Toad the Wet Sprocket “Rock and Roll All Nite”
“I put together a Kiss tribute album because I didn’t wanna wait for anybody else to do it. You only get the respect you demand, so why not throw a party for yourself? So I called everybody I could think of and somebody offered up told Toad the Wet Sprocket and they decided to record ‘Rock and Roll All Nite’, which it was a curious case and they had complete latitude to do what they wanted with the song.”

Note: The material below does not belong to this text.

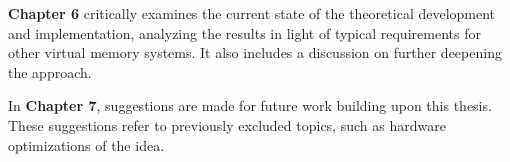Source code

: \textbf{Chapter 6} critically examines the current state of the theoretical development and implementation, analyzing the results in light of typical requirements for other virtual memory systems. It also includes a discussion on further deepening the approach.

In \textbf{Chapter 7}, suggestions are made for future work building upon this thesis. These suggestions refer to previously excluded topics, such as hardware optimizations of the idea.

“And what came out was a fascinating sound which changed the drumbeat and even had a different passage going into the chorus. But if anything, it reminds me of Jackson Browne,” Gene Simmons said.
Kiss “Goin’ Blind”
“‘Goin’ Blind’ was a song I wrote with my school chum Stephen Parnell. In those days I didn’t think much about lyrics and I have no clue about why I sat down and wrote a letter called ‘I think I’m going blind’. Execpt I thought it was terribly romantic. It was about an old guy, I remember a movie called ‘The Hemingway’s The Old Man and The Sea’ and my vision of that was the old man and a mermaid.”
“A little lady from the land beyond the sea and all that kind of stuff. She was this kind of love interest for this old guy and when we were recording the song Paul Stanley thought that the lyrics were ridiculous of course and he yelled out ‘I’m 93, you’re 16’.”
“That was Paul Stanley’s sole contribution to that song ‘I’m 93, your 16, can’t you see I’m going blind’. Of course it makes absolutely no sense. I can’t tell you what ‘Goin’ Blind’ means except everybody’s told me what it means, every single version has been a different story,” Gene Simmons said.